Arao Tadashi, Okada Yosuke, Tanikawa Takahisa, Inatomi Hisato, Shuin Taro, Fujihira Takashi, Yamashita Hiroyuki, Tanaka Yoshiya
First Department of Internal Medicine, University of Occupational and Environmental Health, Japan, School of Medicine, Kitakyushu.
Endocr J. 2002 Apr;49(2):181-8. doi: 10.1507/endocrj.49.181.

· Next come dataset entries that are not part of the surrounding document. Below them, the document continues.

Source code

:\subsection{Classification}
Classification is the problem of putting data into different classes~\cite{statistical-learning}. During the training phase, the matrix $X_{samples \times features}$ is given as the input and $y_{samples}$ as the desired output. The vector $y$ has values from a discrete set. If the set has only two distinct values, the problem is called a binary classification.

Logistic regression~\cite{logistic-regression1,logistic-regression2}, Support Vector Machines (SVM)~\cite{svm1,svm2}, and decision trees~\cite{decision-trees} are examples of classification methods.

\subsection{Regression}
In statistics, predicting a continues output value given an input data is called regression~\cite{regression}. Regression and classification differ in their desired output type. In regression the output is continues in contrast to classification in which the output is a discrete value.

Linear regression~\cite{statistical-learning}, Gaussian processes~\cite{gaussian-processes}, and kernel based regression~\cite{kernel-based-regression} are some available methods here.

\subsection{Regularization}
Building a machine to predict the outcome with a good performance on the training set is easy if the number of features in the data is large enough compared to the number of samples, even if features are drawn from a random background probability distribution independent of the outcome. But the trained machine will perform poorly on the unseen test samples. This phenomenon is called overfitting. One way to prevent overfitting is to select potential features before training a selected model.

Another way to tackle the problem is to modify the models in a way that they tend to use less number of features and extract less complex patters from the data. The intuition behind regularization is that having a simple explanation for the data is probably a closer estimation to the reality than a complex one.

A rare case of von Hippel-Lindau (VHL) disease with bilateral pheochromocytomas, right renal cell carcinoma, right pelvic carcinoma, spinal hemangioblastoma and primary hyperparathyroidism is described. A 78-year-old woman had a history of hypertension from her forties. She suffered from headache and body weight loss. Abdominal CT revealed bilateral adrenal tumors and right external renal tumors enhanced in early stage. MIBG scintigraphy exhibited a high accumulation of tracer in both adrenal glands. On the basis of the radiographic findings and endocrinological results, the patient was diagnosed as having bilateral pheochromocytomas and right renal cell carcinoma. A bilateral adrenectomy was performed, followed by surgery for resection of the renal cell carcinoma. The other resected right kidney showed a clear cell subtype that was determined to be renal cell carcinoma, and proved that the pelvic tumor was transient cell carcinoma. Spinal MRI showed spinal hemangioblastoma. von Hippel-Lindau (VHL) gene mutation for the patient was found. We diagnosed the patient as VHL because of the existence of spinal hemangioma and a VHL disease gene. Parathyroid echo revealed a hypoechoic space on the back of the left lobe, and serum calcium and intact PTH to be elevated. The patient was diagnosed as primary hyperparathyroidism. We report the first case of a patient with VHL disease complicated with bilateral pheochromocytomas, right renal cell carcinoma, right renal pelvic carcinoma and primary hyperparathyroidism. The life expectancy of affected individuals has been less than 50 years. Since the prognosis may be improved by an early diagnosis, affected individuals with VHL complexes should undergo cranial, spinal MRI and abdomen CT. The families may benefit from presymptomatic detection of affected gene carriers and the exclusion of at-risk family members by negative test results.
本文描述了一例罕见的von Hippel-Lindau(VHL)病患者,其患有双侧嗜铬细胞瘤、右肾细胞癌、右肾盂癌、脊髓血管母细胞瘤和原发性甲状旁腺功能亢进。一名78岁女性自40多岁起就有高血压病史。她出现头痛和体重减轻症状。腹部CT显示双侧肾上腺肿瘤以及右肾外肿瘤在早期有强化表现。间碘苄胍(MIBG)闪烁显像显示双侧肾上腺均有高放射性示踪剂聚集。根据影像学检查结果和内分泌学检查结果,该患者被诊断为双侧嗜铬细胞瘤和右肾细胞癌。患者接受了双侧肾上腺切除术,随后进行了肾细胞癌切除术。切除的右肾的另一部分显示为透明细胞亚型,确诊为肾细胞癌,且证实盆腔肿瘤为移行细胞癌。脊髓MRI显示脊髓血管母细胞瘤。检测发现该患者存在von Hippel-Lindau(VHL)基因突变。由于存在脊髓血管瘤和VHL病基因,我们将该患者诊断为VHL病。甲状旁腺超声显示左叶后方有低回声区,血清钙和完整甲状旁腺激素水平升高。该患者被诊断为原发性甲状旁腺功能亢进。我们报告了首例VHL病合并双侧嗜铬细胞瘤、右肾细胞癌、右肾盂癌和原发性甲状旁腺功能亢进的病例。该病患者的预期寿命不足50岁。由于早期诊断可能改善预后,患有VHL综合征的患者应接受头颅、脊髓MRI和腹部CT检查。通过对受影响基因携带者进行症状前检测以及通过阴性检测结果排除高危家庭成员,其家族可能会从中受益。